How does ambulatory venous hypertension cause leg ulceration?
The damage caused by venous hypertension in patients with venous disease is confined to the skin and subcutaneous tissues. The main focus of the damage is in the capillaries in the skin. These increase in size and length, and become very convoluted and are described as ‘glomerulus like’. The amount of capillary endothelium is increased in the skin and many more capillary loops are cut on histological sections of damaged skin. This results in the development of a fibrotic process affecting the skin and subcutaneous fat which comprise the condition of lipodermatosclerosis. Around the capillaries are many inflammatory cells, especially macrophages. The combination of capillary proliferation and inflammation accounts for the appearance of liposclerotic skin, which looks inflamed. A perivascular cuff is present around the capillaries, which is made up of many connective tissue proteins including fibrin, collagen IV and fibronectin. This perivascular cuff is probably the result of chronic inflammation and occurs in many other types of inflammatory processes. It was originally thought that the fibrin cuff acted as a barrier to diffusion preventing nutrient exchange between the capillaries and the tissues. The ‘flbrin cuff’ hypothesis was accepted for many years as the explanation for venous ulceration. Research and theoretical calculations have shown that there is no physical barrier to the diffusion of nutrients to the tissues in this condition.

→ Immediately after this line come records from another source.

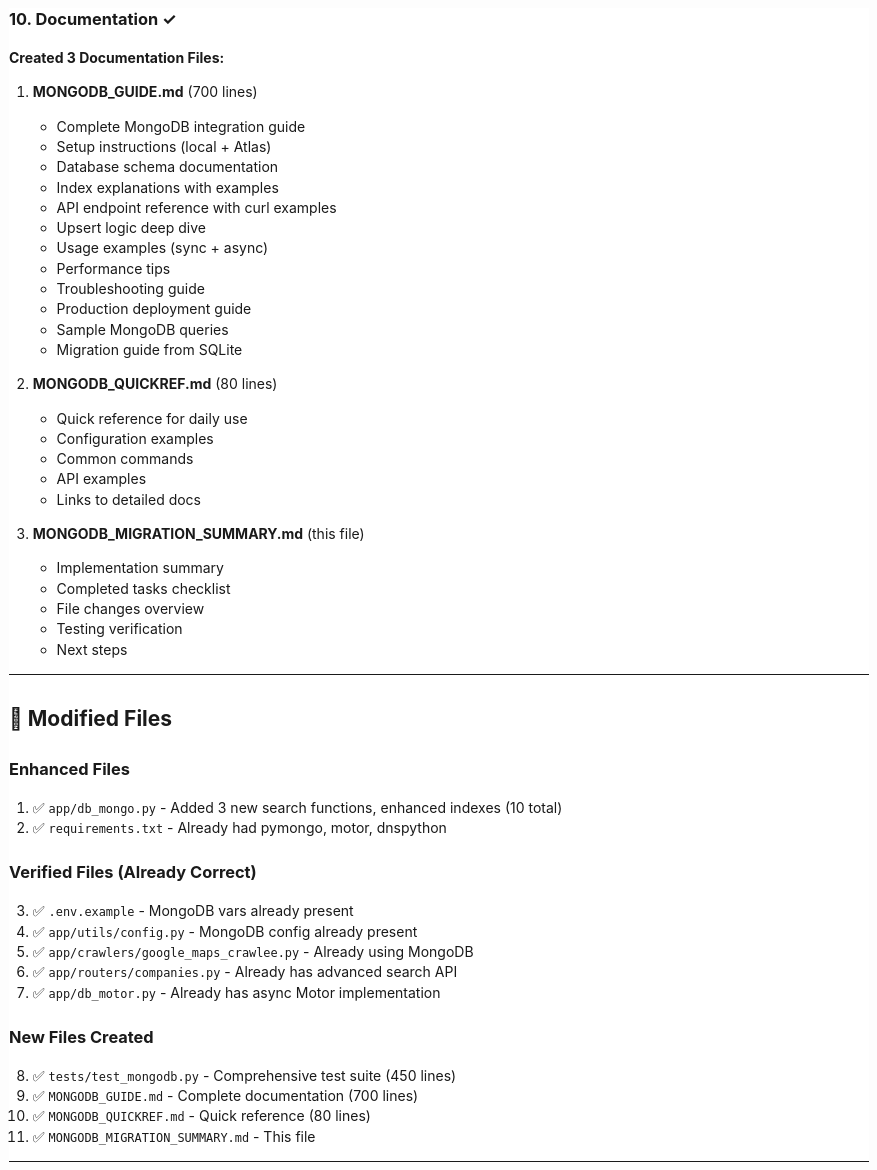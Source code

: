 ### 10. Documentation ✓
**Created 3 Documentation Files:**

1. **MONGODB_GUIDE.md** (700 lines)
   - Complete MongoDB integration guide
   - Setup instructions (local + Atlas)
   - Database schema documentation
   - Index explanations with examples
   - API endpoint reference with curl examples
   - Upsert logic deep dive
   - Usage examples (sync + async)
   - Performance tips
   - Troubleshooting guide
   - Production deployment guide
   - Sample MongoDB queries
   - Migration guide from SQLite

2. **MONGODB_QUICKREF.md** (80 lines)
   - Quick reference for daily use
   - Configuration examples
   - Common commands
   - API examples
   - Links to detailed docs

3. **MONGODB_MIGRATION_SUMMARY.md** (this file)
   - Implementation summary
   - Completed tasks checklist
   - File changes overview
   - Testing verification
   - Next steps

---

## 📁 Modified Files

### Enhanced Files
1. ✅ `app/db_mongo.py` - Added 3 new search functions, enhanced indexes (10 total)
2. ✅ `requirements.txt` - Already had pymongo, motor, dnspython

### Verified Files (Already Correct)
3. ✅ `.env.example` - MongoDB vars already present
4. ✅ `app/utils/config.py` - MongoDB config already present
5. ✅ `app/crawlers/google_maps_crawlee.py` - Already using MongoDB
6. ✅ `app/routers/companies.py` - Already has advanced search API
7. ✅ `app/db_motor.py` - Already has async Motor implementation

### New Files Created
8. ✅ `tests/test_mongodb.py` - Comprehensive test suite (450 lines)
9. ✅ `MONGODB_GUIDE.md` - Complete documentation (700 lines)
10. ✅ `MONGODB_QUICKREF.md` - Quick reference (80 lines)
11. ✅ `MONGODB_MIGRATION_SUMMARY.md` - This file

---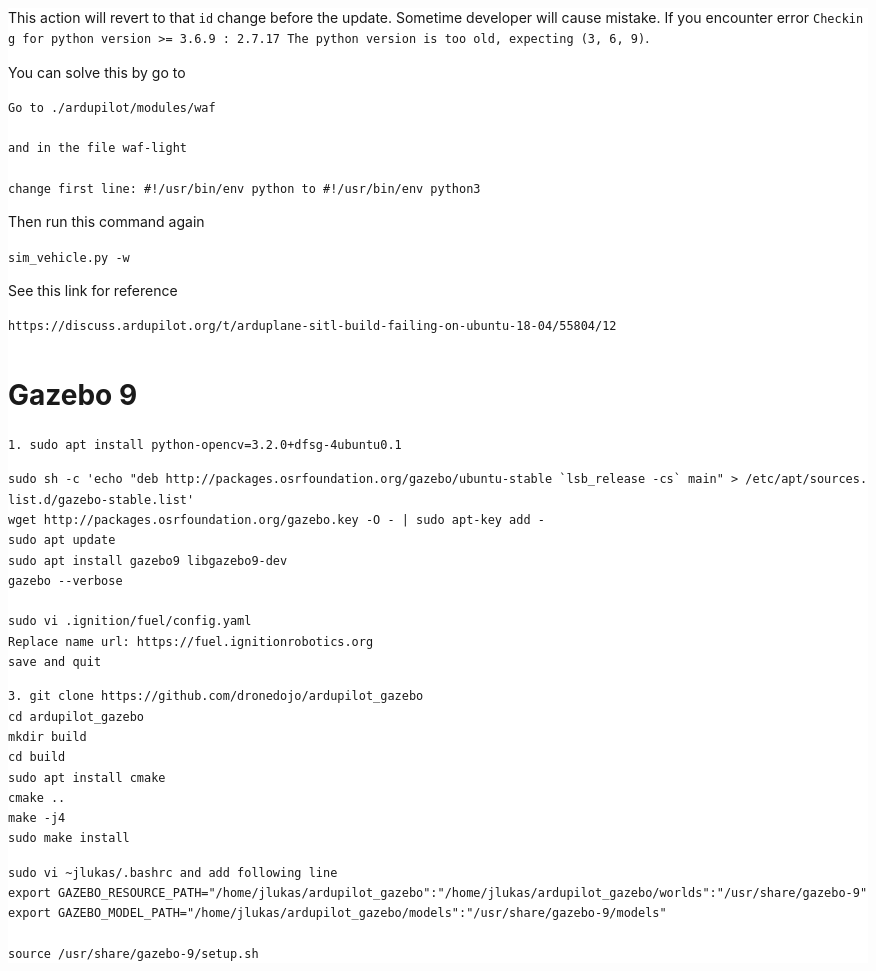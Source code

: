 This action will revert to that `id` change before the update. Sometime developer will cause mistake.
If you encounter error `Checking for python version >= 3.6.9 : 2.7.17
The python version is too old, expecting (3, 6, 9)`.

You can solve this by go to
```
Go to ./ardupilot/modules/waf

and in the file waf-light

change first line: #!/usr/bin/env python to #!/usr/bin/env python3
```

Then run this command again
```
sim_vehicle.py -w
```

See this link for reference
```
https://discuss.ardupilot.org/t/arduplane-sitl-build-failing-on-ubuntu-18-04/55804/12
```

# Gazebo 9
```
1. sudo apt install python-opencv=3.2.0+dfsg-4ubuntu0.1
```

```
sudo sh -c 'echo "deb http://packages.osrfoundation.org/gazebo/ubuntu-stable `lsb_release -cs` main" > /etc/apt/sources.list.d/gazebo-stable.list'
wget http://packages.osrfoundation.org/gazebo.key -O - | sudo apt-key add -
sudo apt update
sudo apt install gazebo9 libgazebo9-dev
gazebo --verbose

sudo vi .ignition/fuel/config.yaml
Replace name url: https://fuel.ignitionrobotics.org
save and quit
```

```
3. git clone https://github.com/dronedojo/ardupilot_gazebo
cd ardupilot_gazebo
mkdir build
cd build
sudo apt install cmake
cmake ..
make -j4
sudo make install
```
```
sudo vi ~jlukas/.bashrc and add following line
export GAZEBO_RESOURCE_PATH="/home/jlukas/ardupilot_gazebo":"/home/jlukas/ardupilot_gazebo/worlds":"/usr/share/gazebo-9"
export GAZEBO_MODEL_PATH="/home/jlukas/ardupilot_gazebo/models":"/usr/share/gazebo-9/models"

source /usr/share/gazebo-9/setup.sh
```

The factors which cause the inflammatory process have been sought. It has been shown that venous hypertension causes leucocyte sequestration in the microcirculation of the leg. Patients with chronic venous disease resulting in lipodermatosclerosis and venous ulceration trap more leucocytes than do subjects with normal limbs. It has been shown that these ‘trapped’ leucocytes become activated and release the proteolytic enzymes that are normally used in defence against infection. This, in turn, causes injury to the capillary endothelium. It seems likely that inappropriate activation of leucocytes instigates the series of events that results in leg ulceration. The frill mechanism is incompletely understood and further investigation of the processes involved may eventually lead to the development of better treatments for venous ulceration. This mechanism is referred to as the ‘white cell trapping hypothesis’ and was first proposed in 1988.